The mystery surrounding Celia’s home in Savannah threatens her family reputation . . . and her very life.
Celia Browning is counting the days until her childhood sweetheart Sutton Mackay returns to Savannah after two years in Jamaica looking after his family’s shipping interests. She’s certain he will propose marriage, thus joining two of the city’s most prominent families. But just as Sutton returns, an unsavory newspaper reporter arrives in town, determined to revive interest in the secret tragedies that occurred in the Browning mansion on Madison Square when Celia was a child.
A series of mysterious notes arrives at the house, followed by an anonymous gift–a bracelet imbued with a sinister message. Is it merely a coincidence, or is someone out to harm her?

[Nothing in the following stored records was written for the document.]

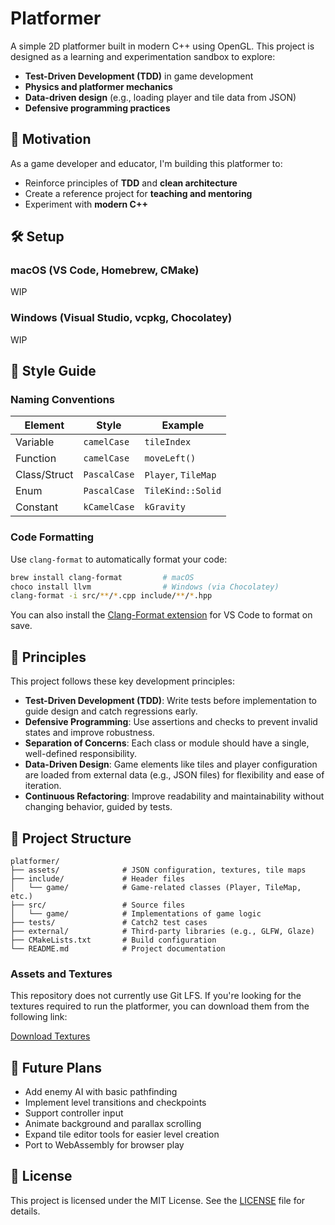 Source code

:# Platformer

A simple 2D platformer built in modern C++ using OpenGL. This project is designed as a learning and experimentation sandbox to explore:

- **Test-Driven Development (TDD)** in game development
- **Physics and platformer mechanics**
- **Data-driven design** (e.g., loading player and tile data from JSON)
- **Defensive programming practices**

## 🚀 Motivation

As a game developer and educator, I'm building this platformer to:

- Reinforce principles of **TDD** and **clean architecture**
- Create a reference project for **teaching and mentoring**
- Experiment with **modern C++**

## 🛠 Setup

### macOS (VS Code, Homebrew, CMake)
WIP

### Windows (Visual Studio, vcpkg, Chocolatey)
WIP

## 🎨 Style Guide

### Naming Conventions

| Element         | Style         | Example              |
|------------------|---------------|-----------------------|
| Variable         | `camelCase`   | `tileIndex`          |
| Function         | `camelCase`   | `moveLeft()`         |
| Class/Struct     | `PascalCase`  | `Player`, `TileMap`  |
| Enum             | `PascalCase`  | `TileKind::Solid`    |
| Constant         | `kCamelCase`  | `kGravity`           |

### Code Formatting

Use `clang-format` to automatically format your code:

```bash
brew install clang-format         # macOS
choco install llvm                # Windows (via Chocolatey)
clang-format -i src/**/*.cpp include/**/*.hpp
```

You can also install the [Clang-Format extension](https://marketplace.visualstudio.com/items?itemName=xaver.clang-format) for VS Code to format on save.


## 🧭 Principles

This project follows these key development principles:

- **Test-Driven Development (TDD)**: Write tests before implementation to guide design and catch regressions early.
- **Defensive Programming**: Use assertions and checks to prevent invalid states and improve robustness.
- **Separation of Concerns**: Each class or module should have a single, well-defined responsibility.
- **Data-Driven Design**: Game elements like tiles and player configuration are loaded from external data (e.g., JSON files) for flexibility and ease of iteration.
- **Continuous Refactoring**: Improve readability and maintainability without changing behavior, guided by tests.

## 🧱 Project Structure

```
platformer/
├── assets/              # JSON configuration, textures, tile maps
├── include/             # Header files
│   └── game/            # Game-related classes (Player, TileMap, etc.)
├── src/                 # Source files
│   └── game/            # Implementations of game logic
├── tests/               # Catch2 test cases
├── external/            # Third-party libraries (e.g., GLFW, Glaze)
├── CMakeLists.txt       # Build configuration
└── README.md            # Project documentation
```

### Assets and Textures

This repository does not currently use Git LFS. If you're looking for the textures required to run the platformer, you can download them from the following link:

[Download Textures](https://drive.google.com/file/d/1JdVLy9ghLwf-Uz4zopB9EdoCs_skeKEO/view?usp=sharing)

## 🔭 Future Plans

- Add enemy AI with basic pathfinding
- Implement level transitions and checkpoints
- Support controller input
- Animate background and parallax scrolling
- Expand tile editor tools for easier level creation
- Port to WebAssembly for browser play

## 📄 License

This project is licensed under the MIT License. See the [LICENSE](LICENSE) file for details.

As war clouds gather over Savannah and her beloved father’s health worsens, Celia determines to uncover the truth about what really happened all those years ago.
I must admit that The Bracelet was a little hard to get into in the beginning. I tossed the book aside at least twice, but then I finally settled down and read the book. It didn’t grab me or really make me fall in love with any of the characters, they were mostly bland with some exceptions of Celia and Sutton. But even they were dull at times. I can’t quite get myself to like Sutton because I still have some odd mistrust/dislike of him.
The setting of Savannah was interesting and very well done. The mystery in this story was not necessarily the I-have-to-know-now kind. Instead, it was more like -can-we-just-get-on-with-it. And in the end, I remained pretty much indifferent to everything. I don’t hate the book or like it very much, but don’t let that keep you from it if you think it sounds interesting to you.